Group of 344 kidnapped Nigerian schoolboys handed to government

More than 300 schoolboys, who were kidnapped in northern Nigeria have been rescued, the Katsina state governor has said.

The boys arrived by bus in Katsina, capital of the state of the same name, where they were met by President Muhammadu Buhari.

President Buhari commended what he called the "spirit of partnership and the collaborative efforts of the government of Katsina, Zamfara and military leading to the release."

Jihadist militant group Boko Haram had claimed to have been behind the mass kidnapping but some experts were sceptical because it occurred well outside their normal area of operations.

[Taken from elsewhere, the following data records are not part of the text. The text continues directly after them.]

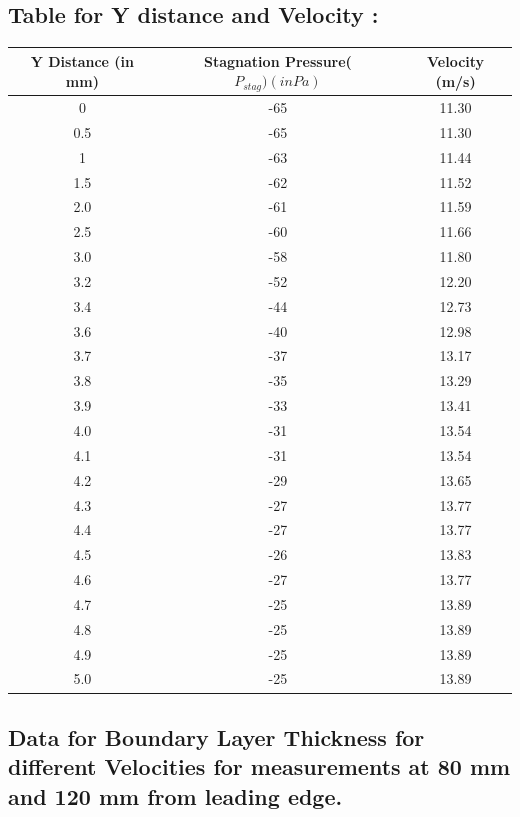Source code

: \documentclass[12pt,a4paper]{article}
\begin{document}
\subsection{Table for Y distance and Velocity :}
\begin{table}[ht]
\centering
\vspace{2mm}
\begin{tabular}{|c|c|c|} 
 \hline
Y Distance (in mm) & Stagnation Pressure($P_{stag})(in Pa)$ &  Velocity (m/s) \\ 
 \hline
 0 & -65 & 11.30 \\
 \hline
0.5 & -65 & 11.30 \\ 
 \hline
 1 & -63 & 11.44 \\
 \hline
1.5 & -62 & 11.52  \\
 \hline
2.0 & -61 & 11.59 \\
 \hline
2.5 & -60 & 11.66 \\ 
 \hline
3.0 & -58 & 11.80 \\ 
 \hline
 3.2 & -52 & 12.20 \\
 \hline
3.4 & -44 & 12.73  \\
 \hline
3.6 & -40 & 12.98 \\
 \hline
3.7 & -37 & 13.17 \\ 
 \hline 
3.8 & -35 & 13.29 \\
 \hline
3.9 & -33 & 13.41 \\ 
 \hline
4.0 & -31 & 13.54 \\
 \hline
4.1 & -31 & 13.54 \\ 
 \hline
4.2 & -29 & 13.65 \\
 \hline
4.3 & -27 & 13.77  \\
 \hline
4.4 & -27 & 13.77 \\
 \hline
4.5 & -26 & 13.83 \\ 
 \hline 
4.6 & -27 & 13.77 \\ 
 \hline
4.7 & -25 & 13.89 \\
 \hline
4.8 & -25 & 13.89  \\
 \hline
4.9 & -25 & 13.89 \\
 \hline
5.0 & -25 & 13.89 \\ 
 \hline 
 \end{tabular}
\end{table}

 \subsection{Data for Boundary Layer Thickness for different Velocities for measurements at 80 mm and 120 mm from leading edge.}
\end{document}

The children are among more than 800 students enrolled at Government Science Secondary School, an all-boys boarding school in the rural town of Kankara in Katsina state. Gunmen stormed the school grounds in the middle of the night on 11 December and kidnapped hundreds of students.

“At the moment, 344 of the students have been handed over to security agents. I think we have recovered most of the boys if not all of them," said Aminu Bello Masari.

“By tomorrow we will get them medically examined and then arrangements will be on the way to reunite them with their families," he added.

In the rescue operation, security forces had cordoned off the area where the boys were being held and had been given instructions not to fire a single shot, he said.

Masari said the government will be “working with the police and also to engage private security firms to safeguard schools” to prevent the “ugly experience of the last six days”.

The government insists no ransom was paid but that the boys were released after negotiations with the kidnappers.

The government insists no ransom was paid but that the boys were released after negotiations with the kidnappers.

The raid was initially blamed on bandits who have terrorised the region for years, but on Tuesday Boko Haram claimed responsibility.

Some were tracked by the gunmen, who allegedly tricked them into believing that they were security personnel. Once these students were rounded up, they were marched into the nearby forest by the armed men.

On Thursday, a video was released bearing Boko Haram's emblem, showing dozens of boys, some of whom appeared to be very young.

One of the boys said they had been taken captive by "the gang of Abu Shekau". Abubakar Shekau leads Boko Haram, a group notorious for school kidnappings.

Boko Haram, whose name in the local Hausa language roughly translates to "Western education is forbidden," has waged a brutal insurgency in northeastern Nigeria since 2009, but has not previously claimed responsibility for attacks in the northwest.

Amnesty International says more than 1,100 people were killed by bandits in the first six months of this year, with the government failing to bring the attackers to justice.

Boko Haram has been targeting Nigerian schools for a number of years. One of the most well-known attacks happened in April 2014, when Boko Haram fighters abducted 276 girls from their dormitory at a boarding school in Chibok, a town in northeastern Nigeria's Borno state.